Inductees
College of the Ozarks Women’s Basketball Program

On the inside of the locker room door hangs a map of the United States, with a bull’s eye over a quaint campus just south of Branson.
The motivator has been there for years and explains almost everything about the College of the Ozarks Women’s Basketball Program.
“I would always let the players know the target was on our back,” longtime coach George Wilson said. “If we lost, it would make the other team’s season.”
“We still touch it,” before leaving the locker room, current coach Becky Vest Mullis said of the map.
It’s no wonder, then, the Lady Bobcats are among the winningest in NAIA basketball, and the success is why the Missouri Sports Hall of Fame proudly inducted the College of the Ozarks Women’s Basketball Program with the Class of 2018.
With recruits mostly from southwest Missouri, C of O has advanced to 24 NAIA Division II Tournaments, including every year but one since 1997 when the college hired Wilson as coach.

The Lady Bobcats have reached nine Elite Eights and finished as the national runner-up five times (2006, 2007, 2008, 2012, 2014).
Additionally, the program has produced at least 30 NAIA All-Americans since 1991, but mostly in the 2000s. The list includes seven First Team NAIA All-Americans – five who earned such distinction twice.

Overall, it’s a story that began like so many others, with humble beginnings in 1979, when C of O had only three wins.
Now consider these numbers: 39, 33, 27, six. In order, that’s the number of seasons C of O has field teams, its total winning seasons, 20-win seasons and 30-win seasons.
Marilyn Graves was the first coach. Coaches Grace Welch (118 wins from 1986-1991) and Joe Franks (107 wins from 1992 to 1997) built the Lady Bobcats into a consistent winner. Wilson and Mullis, who was Wilson’s assistant for 11 seasons, ratcheted up the success, driving the two-laners of the Ozarks and finding gems.

Since 1998, the program has 585 wins – an average of almost 28 wins a year.
“We’re tough,” Mullis said of the common thread of Lady Bobcats basketball since the late 1990s, “and we’ve had a lot of blue-collar kids who bought into C of O.”
Wilson’s first C of O team, with only eight players, won 25 games and reached the NAIA D-II Tournament, losing in the first round but became a motivator considering the Lady Bobcats lost to the eventual national champion.

The next year set much in motion.
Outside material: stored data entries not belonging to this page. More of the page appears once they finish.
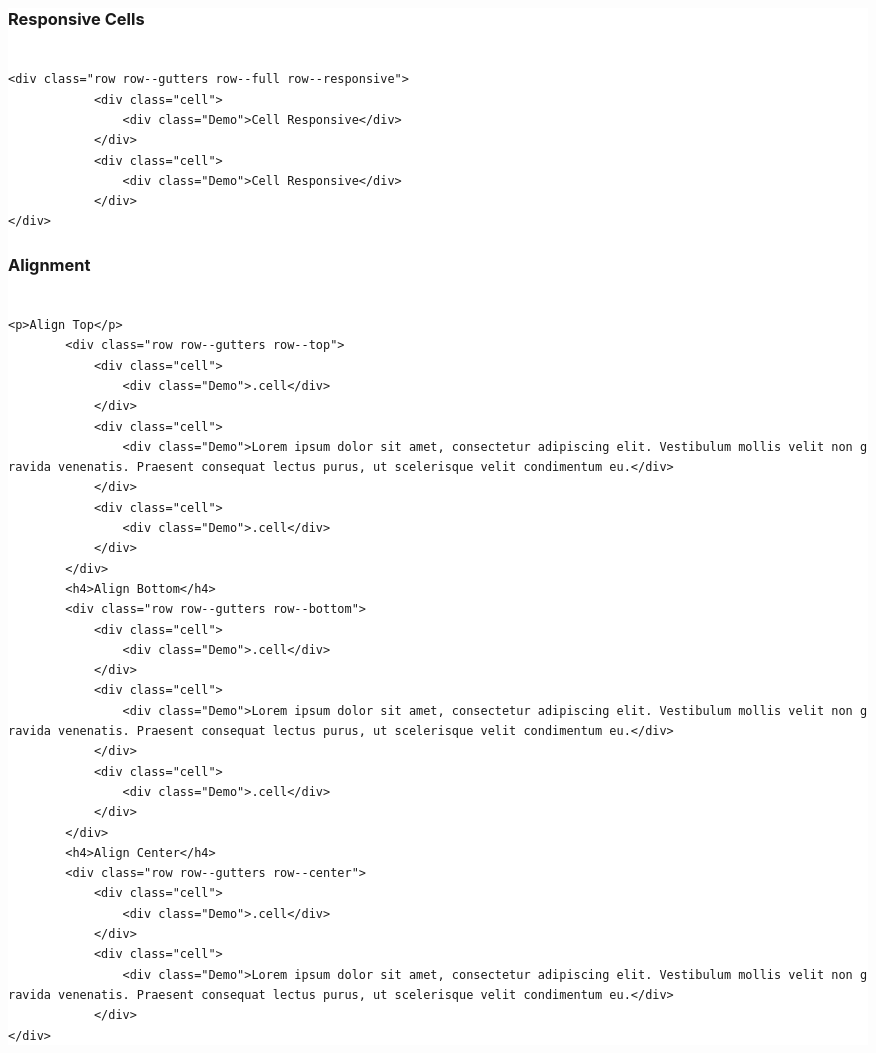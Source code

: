 <section id="grid-responsive">
<h3>Responsive Cells</h3>
<pre><code class="language-markup">
&lt;div class="row row--gutters row--full row--responsive"&gt;
            &lt;div class="cell"&gt;
                &lt;div class="Demo"&gt;Cell Responsive&lt;/div&gt;
            &lt;/div&gt;
            &lt;div class="cell"&gt;
                &lt;div class="Demo"&gt;Cell Responsive&lt;/div&gt;
            &lt;/div&gt;
&lt;/div&gt;</code></pre>
</section>

<section id="grid-alignment">
<h3>Alignment</h3>
<pre><code class="language-markup">
&lt;p&gt;Align Top&lt;/p&gt;
        &lt;div class=&quot;row row--gutters row--top&quot;&gt;
            &lt;div class=&quot;cell&quot;&gt;
                &lt;div class=&quot;Demo&quot;&gt;.cell&lt;/div&gt;
            &lt;/div&gt;
            &lt;div class=&quot;cell&quot;&gt;
                &lt;div class=&quot;Demo&quot;&gt;Lorem ipsum dolor sit amet, consectetur adipiscing elit. Vestibulum mollis velit non gravida venenatis. Praesent consequat lectus purus, ut scelerisque velit condimentum eu.&lt;/div&gt;
            &lt;/div&gt;
            &lt;div class=&quot;cell&quot;&gt;
                &lt;div class=&quot;Demo&quot;&gt;.cell&lt;/div&gt;
            &lt;/div&gt;
        &lt;/div&gt;
        &lt;h4&gt;Align Bottom&lt;/h4&gt;
        &lt;div class=&quot;row row--gutters row--bottom&quot;&gt;
            &lt;div class=&quot;cell&quot;&gt;
                &lt;div class=&quot;Demo&quot;&gt;.cell&lt;/div&gt;
            &lt;/div&gt;
            &lt;div class=&quot;cell&quot;&gt;
                &lt;div class=&quot;Demo&quot;&gt;Lorem ipsum dolor sit amet, consectetur adipiscing elit. Vestibulum mollis velit non gravida venenatis. Praesent consequat lectus purus, ut scelerisque velit condimentum eu.&lt;/div&gt;
            &lt;/div&gt;
            &lt;div class=&quot;cell&quot;&gt;
                &lt;div class=&quot;Demo&quot;&gt;.cell&lt;/div&gt;
            &lt;/div&gt;
        &lt;/div&gt;
        &lt;h4&gt;Align Center&lt;/h4&gt;
        &lt;div class=&quot;row row--gutters row--center&quot;&gt;
            &lt;div class=&quot;cell&quot;&gt;
                &lt;div class=&quot;Demo&quot;&gt;.cell&lt;/div&gt;
            &lt;/div&gt;
            &lt;div class=&quot;cell&quot;&gt;
                &lt;div class=&quot;Demo&quot;&gt;Lorem ipsum dolor sit amet, consectetur adipiscing elit. Vestibulum mollis velit non gravida venenatis. Praesent consequat lectus purus, ut scelerisque velit condimentum eu.&lt;/div&gt;
            &lt;/div&gt;
&lt;/div&gt;</code></pre>
</section>
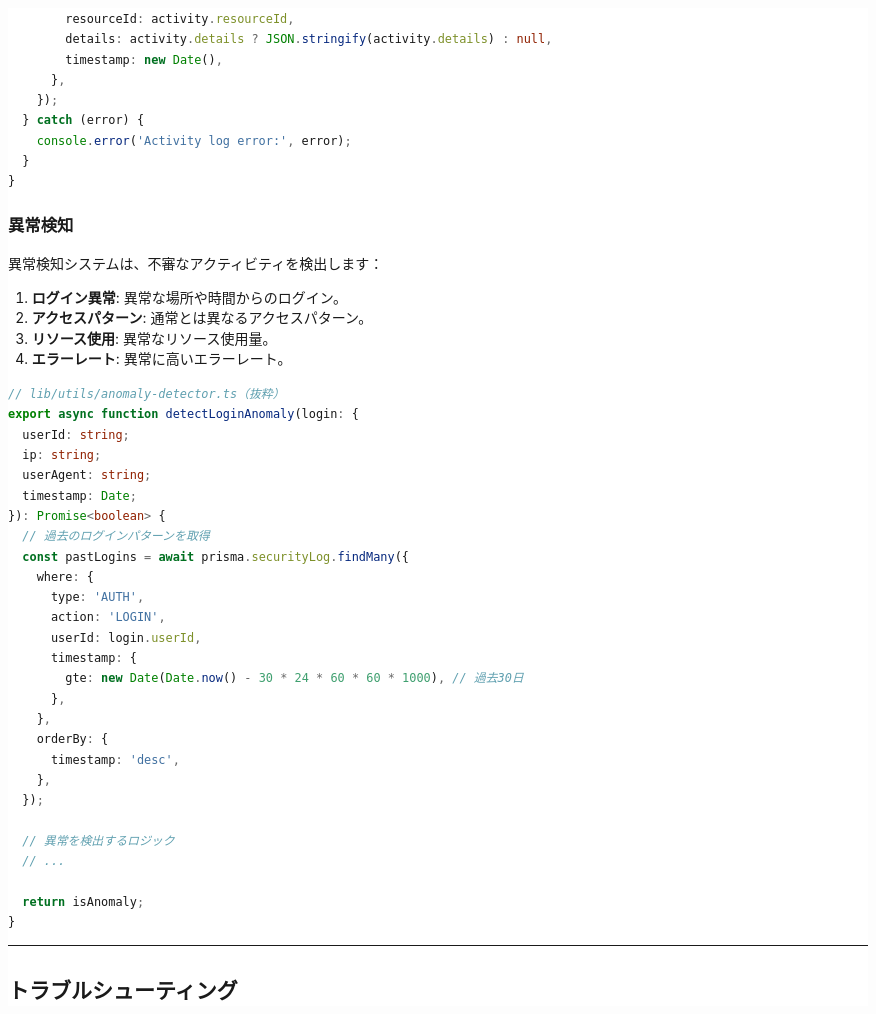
 ```typescript
        resourceId: activity.resourceId,
        details: activity.details ? JSON.stringify(activity.details) : null,
        timestamp: new Date(),
      },
    });
  } catch (error) {
    console.error('Activity log error:', error);
  }
}
```

### 異常検知

異常検知システムは、不審なアクティビティを検出します：

1. **ログイン異常**: 異常な場所や時間からのログイン。
2. **アクセスパターン**: 通常とは異なるアクセスパターン。
3. **リソース使用**: 異常なリソース使用量。
4. **エラーレート**: 異常に高いエラーレート。

```typescript
// lib/utils/anomaly-detector.ts（抜粋）
export async function detectLoginAnomaly(login: {
  userId: string;
  ip: string;
  userAgent: string;
  timestamp: Date;
}): Promise<boolean> {
  // 過去のログインパターンを取得
  const pastLogins = await prisma.securityLog.findMany({
    where: {
      type: 'AUTH',
      action: 'LOGIN',
      userId: login.userId,
      timestamp: {
        gte: new Date(Date.now() - 30 * 24 * 60 * 60 * 1000), // 過去30日
      },
    },
    orderBy: {
      timestamp: 'desc',
    },
  });
  
  // 異常を検出するロジック
  // ...
  
  return isAnomaly;
}
```

---

## トラブルシューティング
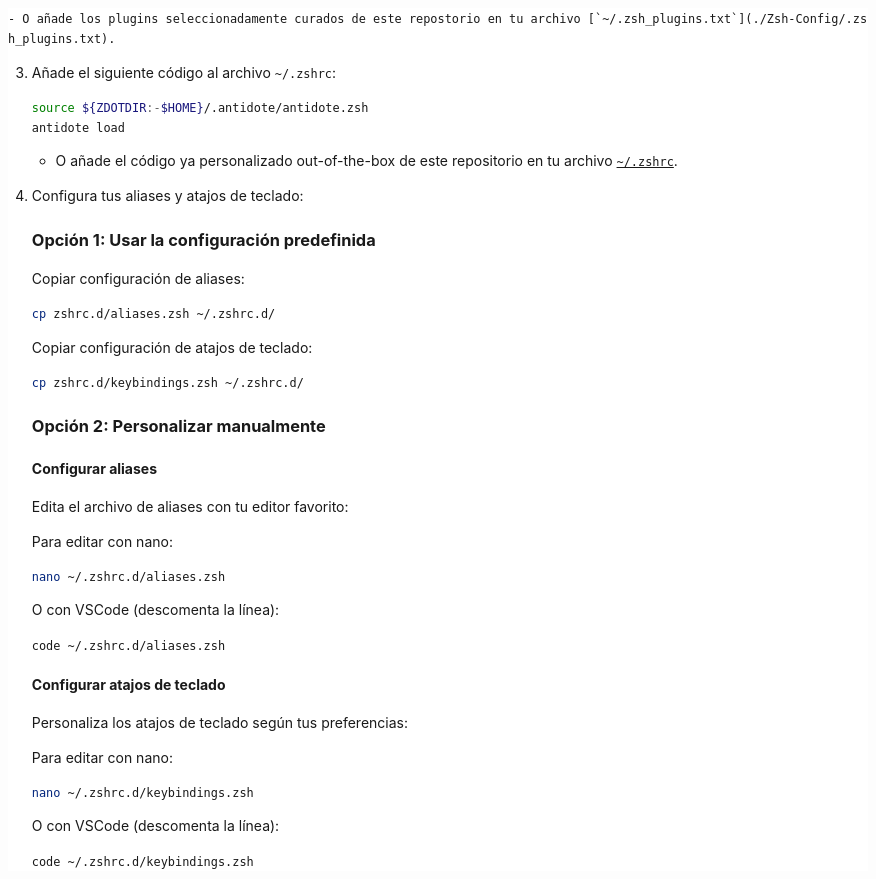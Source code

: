    - O añade los plugins seleccionadamente curados de este repostorio en tu archivo [`~/.zsh_plugins.txt`](./Zsh-Config/.zsh_plugins.txt).

3. Añade el siguiente código al archivo `~/.zshrc`:

   ```zsh
   source ${ZDOTDIR:-$HOME}/.antidote/antidote.zsh
   antidote load
   ```

   - O añade el código ya personalizado out-of-the-box de este repositorio en tu archivo [`~/.zshrc`](./Zsh-Config/.zshrc).

4. Configura tus aliases y atajos de teclado:

   ### Opción 1: Usar la configuración predefinida

   Copiar configuración de aliases:

   ```zsh
   cp zshrc.d/aliases.zsh ~/.zshrc.d/
   ```

   Copiar configuración de atajos de teclado:

   ```zsh
   cp zshrc.d/keybindings.zsh ~/.zshrc.d/
   ```

   ### Opción 2: Personalizar manualmente

   #### Configurar aliases

   Edita el archivo de aliases con tu editor favorito:

   Para editar con nano:

   ```zsh
   nano ~/.zshrc.d/aliases.zsh
   ```

   O con VSCode (descomenta la línea):

   ```zsh
   code ~/.zshrc.d/aliases.zsh
   ```

   #### Configurar atajos de teclado

   Personaliza los atajos de teclado según tus preferencias:

   Para editar con nano:

   ```zsh
   nano ~/.zshrc.d/keybindings.zsh
   ```

   O con VSCode (descomenta la línea):

   ```zsh
   code ~/.zshrc.d/keybindings.zsh
   ```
Kim Greenhaw from Mount Judea, Ark., scored 43 points in a first-round win against Western Oregon, a team stocked with NCAA Division I transfers, and C of O reached the quarterfinals.
The 2002 team was the first to 30 wins.
The 33-win 2006 team won a quarterfinal after Rebekah Howard hit a 3-pointer – she had never made one all season — to force overtime on a night when Janessa DeMuth, the Lady Bobcats’ lights-out defender, had fouled out in regulation.
In the next game, Cara Painter – an Oklahoma State transfer who led the nation that season in blocked shots – blocked a shot to send C of O to the finals.
Branson standout Kayli Combs, the Missouri Valley Conference Freshman of the Year from Missouri State University, transferred ahead of 2007 and gave the Lady Bobcats an incredible backcourt with DeMuth.

A year later, Combs banked in a deep 3-pointer in the semifinals to keep the tournament run alive. Those two seasons led to 34 and a program-best 35 wins.
“(Success) wouldn’t have been possible without the great kids we’ve had,” Mullis said. “We’ve had farm kids, city kids and high school rivals. Our 06-08 teams had (Central Ozark Conference) rivals who hated each other and, at C of O, played for each other.”
The 30-win 2012 team excelled defensively.
“I thought we had a chance to win games,” Wilson said, “but I didn’t think we could win four (to reach the finals).”
The 2014 team, Mullis’ first, was a 31-win Cinderella, reaching the finals despite being the next-to-last at-large team invited to the tournament.

Overall, Wilson and Mullis are quick to credit community support as well as the influence of the Missouri State Lady Bears under coach Cheryl Burnett across high school basketball in the Ozarks.
“We’ve been able to recruit southwest Missouri and find talent here,” Mullis said. “Kids want to stay home, and they want to go somewhere where they have a chance to play for something.”
That is, play at a place on the basketball map.